Results: We included 221 cases and 410 controls. The mean CCI score in the early death group was 2.3 vs. 1.3 in the survivor group (p < .001). Still, 22% vs. 30% had a CCI score of zero (p = .04) with an average number of comorbidities among these patients of 1.63 vs. 1.06 respectively (p = .006). Among women, 23% in the early death group had depression vs. 13% in the survivor group, corresponding to an unadjusted odds ratio (OR) of 2.0 (CI 95% 1.0–3.7). However, in an adjusted analysis (incl. somatic comorbidities) the OR was 1.7 (CI 95% 0.8–3.5). Patients undergoing oncological therapy were older and tended to have more somatic comorbidities than the surgically treated patients.

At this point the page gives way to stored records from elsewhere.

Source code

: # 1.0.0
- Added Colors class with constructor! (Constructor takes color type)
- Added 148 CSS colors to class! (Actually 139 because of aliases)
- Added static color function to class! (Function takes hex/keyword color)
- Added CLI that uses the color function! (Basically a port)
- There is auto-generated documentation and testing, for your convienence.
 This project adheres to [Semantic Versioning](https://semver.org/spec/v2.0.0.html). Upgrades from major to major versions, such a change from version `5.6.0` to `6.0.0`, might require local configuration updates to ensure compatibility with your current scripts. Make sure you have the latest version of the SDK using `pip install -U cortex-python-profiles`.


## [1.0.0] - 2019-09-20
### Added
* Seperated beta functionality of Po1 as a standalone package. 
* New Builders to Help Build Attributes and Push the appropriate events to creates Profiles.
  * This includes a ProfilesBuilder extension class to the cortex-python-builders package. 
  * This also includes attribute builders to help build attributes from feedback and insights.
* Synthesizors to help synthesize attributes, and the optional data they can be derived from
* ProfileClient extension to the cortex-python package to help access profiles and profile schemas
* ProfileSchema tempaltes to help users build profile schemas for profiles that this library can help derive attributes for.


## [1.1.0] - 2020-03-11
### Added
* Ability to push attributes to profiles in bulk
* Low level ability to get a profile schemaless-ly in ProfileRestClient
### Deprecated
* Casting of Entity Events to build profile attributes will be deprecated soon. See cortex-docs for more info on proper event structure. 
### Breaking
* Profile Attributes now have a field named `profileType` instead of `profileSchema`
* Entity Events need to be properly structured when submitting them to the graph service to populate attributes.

Conclusion: Comorbidity remains a significant prognostic marker even for stage I lung cancer patients with a CCI score of zero. The suggested association between early death and depression among women needs to be studied further.

Introduction

Lung cancer is globally the most common cause of cancer-related death [Citation1]. Consequently, several initiatives to improve the prognosis have been undertaken. These have focussed on early identification, while also the quality and number of treatment options have gradually increased [Citation2,Citation3]. Thus, a larger proportion of medically unfit lung cancer patients can now receive curative treatment [Citation4]. Longstanding tobacco smoking is the main risk factor for lung cancer, and is also related to the development of several comorbidities [Citation5–7]. The impact of comorbidity on lung cancer prognosis is, however, difficult to establish. Aside from the direct effect on prognosis, comorbidity also indirectly affects both treatment decisions and the occurrence of treatment complications [Citation8–10]. Furthermore, lung cancer patients with comorbidities may benefit from a favourable stage distribution due to early detection [Citation11]. Among several comorbidity indexes, the Charlson comorbidity index (CCI) [Citation12–14] has often been used to describe the burden of comorbidity as a prognostic marker in population-based studies. In these studies, the burden of comorbidities is often assessed by hospital discharge diagnoses. However, large proportions of patients in these lung cancer populations have a CCI score of zero [Citation15,Citation16]. Furthermore, the CCI measures exclusively somatic comorbidity while psychiatric disorders may also affect the prognosis for cancer patients [Citation17]. One- and five year mortality rates are common landmarks when assessing cancer related outcomes. Our aim was to focus on early unanticipated death. Thus, in an explorative population-based matched case-control study, we have assessed the impact of both somatic and psychiatric comorbidities in relation to one-year mortality and treatment decisions for Danish stage I lung cancer patients who were considered candidates for curative therapy at the time of final staging.

Material and method

This is a population-based nested case-control study. Outcome was all-cause one-year mortality and treatment decision.

Data sources

The Danish Lung Cancer Registry (DLCR) has since 1 January 2000 collected data on all incident lung cancer patients in Denmark including information on several lung cancer and patient-specific clinicopathological parameters [Citation18].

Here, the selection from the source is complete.